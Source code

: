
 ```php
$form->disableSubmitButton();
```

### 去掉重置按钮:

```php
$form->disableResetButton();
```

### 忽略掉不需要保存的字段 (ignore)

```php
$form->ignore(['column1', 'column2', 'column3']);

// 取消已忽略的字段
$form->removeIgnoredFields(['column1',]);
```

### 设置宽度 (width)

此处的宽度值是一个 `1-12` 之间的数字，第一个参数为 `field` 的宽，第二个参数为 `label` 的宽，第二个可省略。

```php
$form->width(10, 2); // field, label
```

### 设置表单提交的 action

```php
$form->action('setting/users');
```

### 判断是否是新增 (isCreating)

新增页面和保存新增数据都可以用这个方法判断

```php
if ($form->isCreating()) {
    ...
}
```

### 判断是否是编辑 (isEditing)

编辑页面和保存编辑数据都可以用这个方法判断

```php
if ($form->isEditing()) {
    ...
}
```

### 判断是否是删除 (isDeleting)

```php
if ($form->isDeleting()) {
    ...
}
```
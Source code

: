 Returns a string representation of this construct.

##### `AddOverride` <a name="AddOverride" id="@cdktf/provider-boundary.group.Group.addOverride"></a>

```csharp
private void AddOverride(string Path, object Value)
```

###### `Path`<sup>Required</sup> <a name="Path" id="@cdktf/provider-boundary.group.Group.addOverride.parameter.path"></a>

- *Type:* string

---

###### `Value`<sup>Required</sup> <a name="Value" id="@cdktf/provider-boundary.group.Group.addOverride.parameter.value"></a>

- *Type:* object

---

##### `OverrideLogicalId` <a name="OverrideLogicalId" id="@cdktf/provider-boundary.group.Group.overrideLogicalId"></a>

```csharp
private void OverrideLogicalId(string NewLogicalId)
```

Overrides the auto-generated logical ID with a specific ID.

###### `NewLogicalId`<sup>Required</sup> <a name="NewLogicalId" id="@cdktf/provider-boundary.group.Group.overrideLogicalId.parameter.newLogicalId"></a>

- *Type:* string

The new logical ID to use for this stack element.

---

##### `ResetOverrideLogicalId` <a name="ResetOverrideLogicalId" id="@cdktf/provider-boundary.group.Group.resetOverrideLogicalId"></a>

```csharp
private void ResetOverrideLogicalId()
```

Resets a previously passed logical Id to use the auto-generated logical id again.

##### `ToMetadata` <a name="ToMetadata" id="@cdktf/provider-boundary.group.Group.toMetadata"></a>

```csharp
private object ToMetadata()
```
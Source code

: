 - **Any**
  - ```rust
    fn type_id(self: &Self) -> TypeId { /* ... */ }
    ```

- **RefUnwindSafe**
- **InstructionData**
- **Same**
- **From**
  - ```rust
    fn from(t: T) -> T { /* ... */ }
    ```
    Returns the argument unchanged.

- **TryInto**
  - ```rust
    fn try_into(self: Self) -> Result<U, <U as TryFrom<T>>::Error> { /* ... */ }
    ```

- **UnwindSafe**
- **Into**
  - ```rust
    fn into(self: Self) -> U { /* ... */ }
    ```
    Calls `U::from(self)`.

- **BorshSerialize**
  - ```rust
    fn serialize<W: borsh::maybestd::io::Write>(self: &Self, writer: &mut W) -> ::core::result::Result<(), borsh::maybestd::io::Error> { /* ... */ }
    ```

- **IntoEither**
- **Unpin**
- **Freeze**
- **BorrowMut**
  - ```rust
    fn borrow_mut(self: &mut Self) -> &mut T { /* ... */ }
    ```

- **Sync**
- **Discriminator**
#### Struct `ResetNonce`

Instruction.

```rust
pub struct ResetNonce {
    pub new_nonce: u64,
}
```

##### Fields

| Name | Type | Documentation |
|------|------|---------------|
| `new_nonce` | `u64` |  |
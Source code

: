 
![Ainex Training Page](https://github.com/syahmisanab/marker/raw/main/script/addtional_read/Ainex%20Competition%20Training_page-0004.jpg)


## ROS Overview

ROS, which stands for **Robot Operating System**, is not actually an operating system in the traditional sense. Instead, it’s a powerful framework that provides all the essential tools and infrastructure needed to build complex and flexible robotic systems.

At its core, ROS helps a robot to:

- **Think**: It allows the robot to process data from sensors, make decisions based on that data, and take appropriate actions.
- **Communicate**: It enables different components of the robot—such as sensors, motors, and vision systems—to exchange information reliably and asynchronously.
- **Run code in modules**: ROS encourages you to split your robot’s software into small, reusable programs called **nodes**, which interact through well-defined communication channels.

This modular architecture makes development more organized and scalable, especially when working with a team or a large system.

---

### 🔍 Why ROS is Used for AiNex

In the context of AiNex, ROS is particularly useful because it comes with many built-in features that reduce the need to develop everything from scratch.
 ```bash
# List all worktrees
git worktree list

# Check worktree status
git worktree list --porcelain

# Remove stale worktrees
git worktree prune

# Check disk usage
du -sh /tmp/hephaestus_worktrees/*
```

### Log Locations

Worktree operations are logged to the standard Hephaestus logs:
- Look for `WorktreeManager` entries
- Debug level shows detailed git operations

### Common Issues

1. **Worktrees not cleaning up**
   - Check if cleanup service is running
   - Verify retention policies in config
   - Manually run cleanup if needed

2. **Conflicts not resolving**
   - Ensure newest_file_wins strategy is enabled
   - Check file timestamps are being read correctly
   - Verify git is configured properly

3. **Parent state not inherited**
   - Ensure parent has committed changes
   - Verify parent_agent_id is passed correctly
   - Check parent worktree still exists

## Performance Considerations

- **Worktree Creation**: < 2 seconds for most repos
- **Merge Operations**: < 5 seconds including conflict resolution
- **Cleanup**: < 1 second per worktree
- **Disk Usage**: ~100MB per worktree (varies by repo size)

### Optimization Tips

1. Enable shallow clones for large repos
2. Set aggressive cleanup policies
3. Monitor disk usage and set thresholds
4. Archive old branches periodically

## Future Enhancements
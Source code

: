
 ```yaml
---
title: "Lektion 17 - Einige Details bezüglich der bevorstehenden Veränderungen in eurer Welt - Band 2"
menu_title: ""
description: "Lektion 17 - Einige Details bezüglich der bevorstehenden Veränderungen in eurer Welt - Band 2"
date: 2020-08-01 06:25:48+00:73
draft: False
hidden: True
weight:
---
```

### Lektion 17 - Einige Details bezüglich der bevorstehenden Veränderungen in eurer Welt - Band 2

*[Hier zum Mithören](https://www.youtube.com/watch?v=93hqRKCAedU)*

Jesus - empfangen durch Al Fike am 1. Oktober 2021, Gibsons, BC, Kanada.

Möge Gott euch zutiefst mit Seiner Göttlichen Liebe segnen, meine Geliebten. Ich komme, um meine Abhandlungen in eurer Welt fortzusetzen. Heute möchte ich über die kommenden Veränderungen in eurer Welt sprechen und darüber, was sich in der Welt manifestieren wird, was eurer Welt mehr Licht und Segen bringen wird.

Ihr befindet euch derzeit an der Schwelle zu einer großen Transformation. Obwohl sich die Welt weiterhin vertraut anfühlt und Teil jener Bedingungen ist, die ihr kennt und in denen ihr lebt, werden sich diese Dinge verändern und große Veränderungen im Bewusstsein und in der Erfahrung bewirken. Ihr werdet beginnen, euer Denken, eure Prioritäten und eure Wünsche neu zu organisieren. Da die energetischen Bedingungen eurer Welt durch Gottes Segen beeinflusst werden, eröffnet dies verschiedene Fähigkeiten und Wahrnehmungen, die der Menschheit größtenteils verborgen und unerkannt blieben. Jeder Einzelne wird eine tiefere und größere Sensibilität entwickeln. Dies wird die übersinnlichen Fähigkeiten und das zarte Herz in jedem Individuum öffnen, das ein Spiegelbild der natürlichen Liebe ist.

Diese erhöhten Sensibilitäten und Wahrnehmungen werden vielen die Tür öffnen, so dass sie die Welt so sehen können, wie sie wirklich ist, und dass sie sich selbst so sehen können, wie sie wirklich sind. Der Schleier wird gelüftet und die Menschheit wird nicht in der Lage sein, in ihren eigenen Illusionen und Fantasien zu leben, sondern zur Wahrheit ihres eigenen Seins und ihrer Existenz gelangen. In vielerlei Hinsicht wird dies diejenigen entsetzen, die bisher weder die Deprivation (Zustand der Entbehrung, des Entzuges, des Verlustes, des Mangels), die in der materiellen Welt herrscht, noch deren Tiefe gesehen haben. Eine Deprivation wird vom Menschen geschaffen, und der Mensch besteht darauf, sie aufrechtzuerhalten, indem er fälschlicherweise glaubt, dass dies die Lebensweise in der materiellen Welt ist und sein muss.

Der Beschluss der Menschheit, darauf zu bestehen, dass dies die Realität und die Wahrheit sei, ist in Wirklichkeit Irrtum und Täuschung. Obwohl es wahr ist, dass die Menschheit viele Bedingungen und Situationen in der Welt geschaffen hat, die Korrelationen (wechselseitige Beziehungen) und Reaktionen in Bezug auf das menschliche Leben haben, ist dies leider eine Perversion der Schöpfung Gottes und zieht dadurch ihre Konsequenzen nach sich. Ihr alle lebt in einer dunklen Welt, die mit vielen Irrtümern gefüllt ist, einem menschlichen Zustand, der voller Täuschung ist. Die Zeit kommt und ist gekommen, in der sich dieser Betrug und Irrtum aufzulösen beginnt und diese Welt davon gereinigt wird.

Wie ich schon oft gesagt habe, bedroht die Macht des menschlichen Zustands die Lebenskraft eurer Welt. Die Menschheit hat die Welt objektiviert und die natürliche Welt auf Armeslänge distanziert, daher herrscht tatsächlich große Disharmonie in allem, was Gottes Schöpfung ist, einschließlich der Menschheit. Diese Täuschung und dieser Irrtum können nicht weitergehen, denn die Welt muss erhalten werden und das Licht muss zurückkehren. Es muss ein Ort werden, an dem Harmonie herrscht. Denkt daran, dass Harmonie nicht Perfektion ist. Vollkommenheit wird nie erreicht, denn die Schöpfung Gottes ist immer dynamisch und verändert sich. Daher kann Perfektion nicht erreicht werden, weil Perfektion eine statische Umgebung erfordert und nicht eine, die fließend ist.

## WHAT NEEDS TO BE DONE
Scan the lines above for the word "menschlichen". Return each one that has it.

## SOLUTION TO THE PROBLEM
Der Beschluss der Menschheit, darauf zu bestehen, dass dies die Realität und die Wahrheit sei, ist in Wirklichkeit Irrtum und Täuschung. Obwohl es wahr ist, dass die Menschheit viele Bedingungen und Situationen in der Welt geschaffen hat, die Korrelationen (wechselseitige Beziehungen) und Reaktionen in Bezug auf das menschliche Leben haben, ist dies leider eine Perversion der Schöpfung Gottes und zieht dadurch ihre Konsequenzen nach sich. Ihr alle lebt in einer dunklen Welt, die mit vielen Irrtümern gefüllt ist, einem menschlichen Zustand, der voller Täuschung ist. Die Zeit kommt und ist gekommen, in der sich dieser Betrug und Irrtum aufzulösen beginnt und diese Welt davon gereinigt wird.
Wie ich schon oft gesagt habe, bedroht die Macht des menschlichen Zustands die Lebenskraft eurer Welt. Die Menschheit hat die Welt objektiviert und die natürliche Welt auf Armeslänge distanziert, daher herrscht tatsächlich große Disharmonie in allem, was Gottes Schöpfung ist, einschließlich der Menschheit. Diese Täuschung und dieser Irrtum können nicht weitergehen, denn die Welt muss erhalten werden und das Licht muss zurückkehren. Es muss ein Ort werden, an dem Harmonie herrscht. Denkt daran, dass Harmonie nicht Perfektion ist. Vollkommenheit wird nie erreicht, denn die Schöpfung Gottes ist immer dynamisch und verändert sich. Daher kann Perfektion nicht erreicht werden, weil Perfektion eine statische Umgebung erfordert und nicht eine, die fließend ist.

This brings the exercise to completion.